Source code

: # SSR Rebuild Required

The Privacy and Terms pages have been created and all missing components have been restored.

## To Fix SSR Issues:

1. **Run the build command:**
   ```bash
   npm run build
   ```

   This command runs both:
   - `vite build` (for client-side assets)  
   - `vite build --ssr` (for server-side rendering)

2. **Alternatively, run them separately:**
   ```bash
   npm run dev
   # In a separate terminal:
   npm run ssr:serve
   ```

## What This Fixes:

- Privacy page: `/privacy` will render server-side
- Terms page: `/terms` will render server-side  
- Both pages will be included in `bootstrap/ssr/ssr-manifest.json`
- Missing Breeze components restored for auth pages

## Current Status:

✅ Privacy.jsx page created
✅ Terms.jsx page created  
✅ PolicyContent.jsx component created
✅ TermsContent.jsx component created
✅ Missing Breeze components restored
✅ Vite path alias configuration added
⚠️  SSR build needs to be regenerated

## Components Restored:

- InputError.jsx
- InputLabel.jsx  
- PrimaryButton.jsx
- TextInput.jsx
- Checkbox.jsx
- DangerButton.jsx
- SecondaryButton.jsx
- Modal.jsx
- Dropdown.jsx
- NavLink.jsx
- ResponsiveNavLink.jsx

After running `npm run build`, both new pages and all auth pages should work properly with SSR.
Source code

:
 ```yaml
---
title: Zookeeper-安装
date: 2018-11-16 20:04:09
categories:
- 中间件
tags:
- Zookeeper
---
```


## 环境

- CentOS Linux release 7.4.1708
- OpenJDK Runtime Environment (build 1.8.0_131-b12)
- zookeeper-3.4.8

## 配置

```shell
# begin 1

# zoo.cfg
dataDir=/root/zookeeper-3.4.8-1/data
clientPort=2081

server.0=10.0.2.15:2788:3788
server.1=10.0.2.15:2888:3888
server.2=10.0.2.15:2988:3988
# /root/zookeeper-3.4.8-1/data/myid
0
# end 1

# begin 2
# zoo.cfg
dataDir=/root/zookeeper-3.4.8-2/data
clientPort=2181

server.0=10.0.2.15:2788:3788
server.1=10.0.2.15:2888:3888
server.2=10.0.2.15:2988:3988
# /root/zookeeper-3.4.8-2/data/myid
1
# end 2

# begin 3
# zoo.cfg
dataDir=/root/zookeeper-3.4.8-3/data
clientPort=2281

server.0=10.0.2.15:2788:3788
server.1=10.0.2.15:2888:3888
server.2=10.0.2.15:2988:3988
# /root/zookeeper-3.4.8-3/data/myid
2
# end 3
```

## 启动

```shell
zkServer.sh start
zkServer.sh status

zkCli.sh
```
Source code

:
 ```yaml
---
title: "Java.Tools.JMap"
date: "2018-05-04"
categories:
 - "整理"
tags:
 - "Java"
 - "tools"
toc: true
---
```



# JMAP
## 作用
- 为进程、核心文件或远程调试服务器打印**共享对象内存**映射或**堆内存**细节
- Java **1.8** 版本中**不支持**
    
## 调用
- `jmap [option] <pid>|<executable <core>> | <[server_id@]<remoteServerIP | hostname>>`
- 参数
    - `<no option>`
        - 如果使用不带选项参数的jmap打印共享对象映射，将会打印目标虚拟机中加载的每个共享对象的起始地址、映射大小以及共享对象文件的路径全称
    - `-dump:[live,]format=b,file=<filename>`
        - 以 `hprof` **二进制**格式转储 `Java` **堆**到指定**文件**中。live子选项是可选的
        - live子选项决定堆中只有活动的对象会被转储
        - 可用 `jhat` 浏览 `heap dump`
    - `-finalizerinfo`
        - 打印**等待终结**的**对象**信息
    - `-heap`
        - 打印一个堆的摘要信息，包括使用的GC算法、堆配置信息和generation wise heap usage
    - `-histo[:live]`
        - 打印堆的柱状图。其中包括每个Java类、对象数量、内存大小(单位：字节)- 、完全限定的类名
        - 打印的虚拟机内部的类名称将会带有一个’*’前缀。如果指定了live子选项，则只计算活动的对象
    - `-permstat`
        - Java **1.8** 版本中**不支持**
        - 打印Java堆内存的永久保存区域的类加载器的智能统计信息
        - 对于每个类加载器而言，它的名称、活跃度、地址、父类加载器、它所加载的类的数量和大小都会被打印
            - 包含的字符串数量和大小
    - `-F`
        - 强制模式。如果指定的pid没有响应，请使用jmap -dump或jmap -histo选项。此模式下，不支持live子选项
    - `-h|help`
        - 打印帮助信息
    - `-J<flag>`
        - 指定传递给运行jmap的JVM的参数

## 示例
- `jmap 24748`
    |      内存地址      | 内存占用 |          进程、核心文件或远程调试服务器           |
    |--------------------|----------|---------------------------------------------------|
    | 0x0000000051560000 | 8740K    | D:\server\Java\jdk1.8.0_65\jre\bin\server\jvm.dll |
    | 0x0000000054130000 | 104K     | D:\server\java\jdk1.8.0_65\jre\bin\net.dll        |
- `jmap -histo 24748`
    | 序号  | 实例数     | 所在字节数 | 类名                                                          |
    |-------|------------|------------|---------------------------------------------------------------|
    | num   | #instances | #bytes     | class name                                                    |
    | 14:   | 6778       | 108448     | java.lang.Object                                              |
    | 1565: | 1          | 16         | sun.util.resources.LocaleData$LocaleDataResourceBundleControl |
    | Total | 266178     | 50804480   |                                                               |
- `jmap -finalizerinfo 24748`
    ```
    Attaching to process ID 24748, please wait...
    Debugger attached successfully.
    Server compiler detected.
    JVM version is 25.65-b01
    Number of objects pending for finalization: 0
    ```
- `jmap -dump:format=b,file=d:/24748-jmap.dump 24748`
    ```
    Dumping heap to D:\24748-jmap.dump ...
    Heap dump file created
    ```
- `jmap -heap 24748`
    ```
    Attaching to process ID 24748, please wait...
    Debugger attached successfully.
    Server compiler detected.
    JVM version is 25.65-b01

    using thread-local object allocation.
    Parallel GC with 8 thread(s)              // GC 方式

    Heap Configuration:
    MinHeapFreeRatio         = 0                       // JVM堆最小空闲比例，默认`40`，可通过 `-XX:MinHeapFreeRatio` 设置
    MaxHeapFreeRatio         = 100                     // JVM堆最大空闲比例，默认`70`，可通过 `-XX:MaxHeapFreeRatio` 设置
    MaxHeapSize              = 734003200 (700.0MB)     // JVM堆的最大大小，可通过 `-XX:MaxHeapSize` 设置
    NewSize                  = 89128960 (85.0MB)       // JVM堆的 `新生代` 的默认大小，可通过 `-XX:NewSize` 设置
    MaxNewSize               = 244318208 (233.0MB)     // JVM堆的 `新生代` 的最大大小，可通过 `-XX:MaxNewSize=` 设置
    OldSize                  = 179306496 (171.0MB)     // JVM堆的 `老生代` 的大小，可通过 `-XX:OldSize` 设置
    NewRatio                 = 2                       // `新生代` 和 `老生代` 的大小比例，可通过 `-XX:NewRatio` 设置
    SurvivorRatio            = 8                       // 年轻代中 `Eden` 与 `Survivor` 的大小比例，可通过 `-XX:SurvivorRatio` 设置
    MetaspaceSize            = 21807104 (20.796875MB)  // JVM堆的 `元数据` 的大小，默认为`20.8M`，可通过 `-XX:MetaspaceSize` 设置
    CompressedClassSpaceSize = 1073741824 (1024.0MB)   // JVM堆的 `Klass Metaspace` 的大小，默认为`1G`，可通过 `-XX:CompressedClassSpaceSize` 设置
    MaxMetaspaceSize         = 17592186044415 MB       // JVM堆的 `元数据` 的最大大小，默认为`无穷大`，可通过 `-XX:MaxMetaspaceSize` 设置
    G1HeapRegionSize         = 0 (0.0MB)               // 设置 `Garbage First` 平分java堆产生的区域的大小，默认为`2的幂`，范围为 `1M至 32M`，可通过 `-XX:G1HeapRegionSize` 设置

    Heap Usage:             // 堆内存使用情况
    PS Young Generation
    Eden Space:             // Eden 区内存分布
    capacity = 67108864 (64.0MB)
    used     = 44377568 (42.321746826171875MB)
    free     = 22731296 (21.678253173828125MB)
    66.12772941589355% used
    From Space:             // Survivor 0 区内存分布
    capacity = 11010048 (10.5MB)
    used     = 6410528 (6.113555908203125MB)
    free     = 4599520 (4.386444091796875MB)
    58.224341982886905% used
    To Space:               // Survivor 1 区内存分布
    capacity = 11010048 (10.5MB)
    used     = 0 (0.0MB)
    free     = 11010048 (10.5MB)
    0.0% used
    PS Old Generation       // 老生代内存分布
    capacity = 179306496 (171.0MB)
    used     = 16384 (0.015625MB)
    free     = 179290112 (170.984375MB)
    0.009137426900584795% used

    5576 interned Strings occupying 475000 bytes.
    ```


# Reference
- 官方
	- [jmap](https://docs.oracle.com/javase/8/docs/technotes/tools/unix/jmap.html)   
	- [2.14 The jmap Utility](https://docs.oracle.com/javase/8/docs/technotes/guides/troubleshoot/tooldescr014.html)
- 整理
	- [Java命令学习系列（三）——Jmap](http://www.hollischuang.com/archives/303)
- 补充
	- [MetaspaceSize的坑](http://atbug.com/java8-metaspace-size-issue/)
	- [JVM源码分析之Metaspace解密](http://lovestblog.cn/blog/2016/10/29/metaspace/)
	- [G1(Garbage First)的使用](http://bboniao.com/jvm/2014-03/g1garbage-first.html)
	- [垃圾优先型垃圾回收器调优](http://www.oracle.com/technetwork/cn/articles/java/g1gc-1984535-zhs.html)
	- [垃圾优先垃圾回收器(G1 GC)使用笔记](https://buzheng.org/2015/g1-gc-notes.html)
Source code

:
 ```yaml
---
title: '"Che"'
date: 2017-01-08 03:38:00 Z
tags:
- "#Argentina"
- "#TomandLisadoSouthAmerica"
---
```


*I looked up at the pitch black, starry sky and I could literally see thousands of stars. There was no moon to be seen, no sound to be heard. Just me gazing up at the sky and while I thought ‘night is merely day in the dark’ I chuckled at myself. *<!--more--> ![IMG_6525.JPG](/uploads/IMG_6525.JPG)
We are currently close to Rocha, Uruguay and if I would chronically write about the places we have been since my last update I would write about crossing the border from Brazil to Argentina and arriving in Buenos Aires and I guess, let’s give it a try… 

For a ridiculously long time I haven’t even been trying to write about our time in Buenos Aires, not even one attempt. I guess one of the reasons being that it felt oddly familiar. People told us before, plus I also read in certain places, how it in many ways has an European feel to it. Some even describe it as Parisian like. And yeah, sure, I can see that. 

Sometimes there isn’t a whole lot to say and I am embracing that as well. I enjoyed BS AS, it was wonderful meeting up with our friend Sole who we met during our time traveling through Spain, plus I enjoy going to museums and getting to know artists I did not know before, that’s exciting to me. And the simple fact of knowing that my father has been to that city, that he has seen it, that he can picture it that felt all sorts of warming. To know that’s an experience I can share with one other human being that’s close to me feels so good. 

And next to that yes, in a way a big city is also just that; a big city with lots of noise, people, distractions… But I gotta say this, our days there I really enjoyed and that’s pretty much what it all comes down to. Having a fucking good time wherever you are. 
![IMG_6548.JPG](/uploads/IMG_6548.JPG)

**Exercise objective**
Take each line above that contains "dataDir" and copy it out.

**Finished task**
dataDir=/root/zookeeper-3.4.8-1/data
dataDir=/root/zookeeper-3.4.8-2/data
dataDir=/root/zookeeper-3.4.8-3/data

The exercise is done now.